3.33 ASSETS SUFFICIENT FOR CONDUCT OF CABLE SYSTEMS BUSINESS AND CABLE
------------------------------------------------------------------
SYSTEMS USA BUSINESS
--------------------
(a) Cable Systems Assets constitute all of the assets and
properties required for the operation of Cable System's
business as it is presently operated; and
(b) The assets of Cable Systems USA constitute all of the assets
and properties required for the operation of Cable Systems
USA's Business at it is presently operated.
3.34 BROKER
Other than the business brokering agreement was entered into by
Cable Systems in September 1998, neither the Vendors, Cable Systems nor Cable
Systems USA have entered into any brokerage or similar agreement. The herein
Agreement and the transactions contemplated herein are being completed as a
result of the September 1998 brokering agreement.
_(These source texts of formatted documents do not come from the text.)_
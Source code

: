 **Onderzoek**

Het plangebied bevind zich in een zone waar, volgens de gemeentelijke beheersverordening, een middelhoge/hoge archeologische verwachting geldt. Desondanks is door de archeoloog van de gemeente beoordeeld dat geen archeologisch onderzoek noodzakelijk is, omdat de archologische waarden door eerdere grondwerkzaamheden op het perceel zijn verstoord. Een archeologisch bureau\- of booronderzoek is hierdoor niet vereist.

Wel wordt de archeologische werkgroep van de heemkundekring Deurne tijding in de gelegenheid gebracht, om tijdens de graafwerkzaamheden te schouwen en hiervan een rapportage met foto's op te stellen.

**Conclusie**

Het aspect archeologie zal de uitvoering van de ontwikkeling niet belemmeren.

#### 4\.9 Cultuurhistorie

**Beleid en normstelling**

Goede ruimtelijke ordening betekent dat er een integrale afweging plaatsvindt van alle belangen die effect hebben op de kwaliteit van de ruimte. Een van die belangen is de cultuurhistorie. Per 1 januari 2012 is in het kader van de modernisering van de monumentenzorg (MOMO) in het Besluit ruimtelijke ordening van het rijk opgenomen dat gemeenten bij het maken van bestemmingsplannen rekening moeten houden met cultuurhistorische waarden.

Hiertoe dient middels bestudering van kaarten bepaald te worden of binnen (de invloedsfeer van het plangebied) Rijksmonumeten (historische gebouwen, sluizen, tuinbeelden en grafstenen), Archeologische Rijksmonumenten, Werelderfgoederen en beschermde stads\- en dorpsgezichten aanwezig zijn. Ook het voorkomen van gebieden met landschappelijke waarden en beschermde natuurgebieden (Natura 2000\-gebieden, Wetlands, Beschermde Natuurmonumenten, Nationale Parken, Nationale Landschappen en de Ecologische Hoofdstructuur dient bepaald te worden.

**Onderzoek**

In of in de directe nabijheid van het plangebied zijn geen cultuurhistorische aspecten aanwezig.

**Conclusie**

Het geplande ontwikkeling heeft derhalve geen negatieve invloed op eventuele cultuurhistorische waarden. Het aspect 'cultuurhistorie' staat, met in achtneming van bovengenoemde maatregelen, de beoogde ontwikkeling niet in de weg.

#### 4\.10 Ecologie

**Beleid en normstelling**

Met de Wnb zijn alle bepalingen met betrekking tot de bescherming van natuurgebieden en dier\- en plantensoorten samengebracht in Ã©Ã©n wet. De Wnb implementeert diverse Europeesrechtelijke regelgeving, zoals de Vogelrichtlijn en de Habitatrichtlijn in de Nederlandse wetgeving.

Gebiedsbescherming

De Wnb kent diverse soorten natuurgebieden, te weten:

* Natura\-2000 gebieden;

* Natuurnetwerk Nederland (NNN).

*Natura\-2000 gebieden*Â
The business broker or finder
is entitled to a brokerage fee or other commission based on the business
brokering agreement, such commission or fee as outlined in the brokering
agreement to be paid by Cable Systems.
3.35 CRIMINAL CODE
Neither Cable Systems nor any director, officer or shareholder of
Cable Systems has been
-24-
found guilty of any offence under the Criminal Code (Canada).
ARTICLE 4
REPRESENTATIONS AND WARRANTIES OF THE PURCHASER
The Purchaser hereby represents and warrants to the Vendors as
follows:
4.1 ORGANIZATION AND VALID EXISTENCE
The Purchaser is a corporation duly incorporated and organized and
is validly existing under the laws of the State of Nevada and has all necessary
corporate power, authority and capacity to enter into this Agreement and to
carry out its obligations hereunder. The execution and delivery of this
Agreement and the consummation of the transactions contemplated hereunder have
been or by the Closing Date will be duly authorized by all necessary corporate
action on the part of the Purchaser.
4.2 ENFORCEABILITY OF OBLIGATIONS
This Agreement constitutes a valid and binding obligation of the
Purchaser enforceable against it in accordance with its terms, subject, however,
to limitations with respect to enforcement imposed by law in connection with
bankruptcy or similar proceedings and to the extent that equitable remedies such
as specific performance and injunction are in the discretion of the court from
which they are sought. THE PURCHASER SPECIFICALLY WARRANTS THAT IT HAS THE
FINANCIAL RESOURCES AND ABILITY TO COMPLETE THE PURCHASE CONTEMPLATED BY THIS
AGREEMENT.
4.3 ABSENCE OF CONFLICTING AGREEMENTS
The Purchaser is not a party to, bound or affected by or subject
to any indenture, mortgage, lease, agreement, instrument, charter or by-law
provision, statute, regulation, order, judgment, decree or law which would be
violated, contravened or breached by, or under which any default would occur, as
a result of the execution and delivery of this Agreement or the consummation of
any of the transactions provided for herein.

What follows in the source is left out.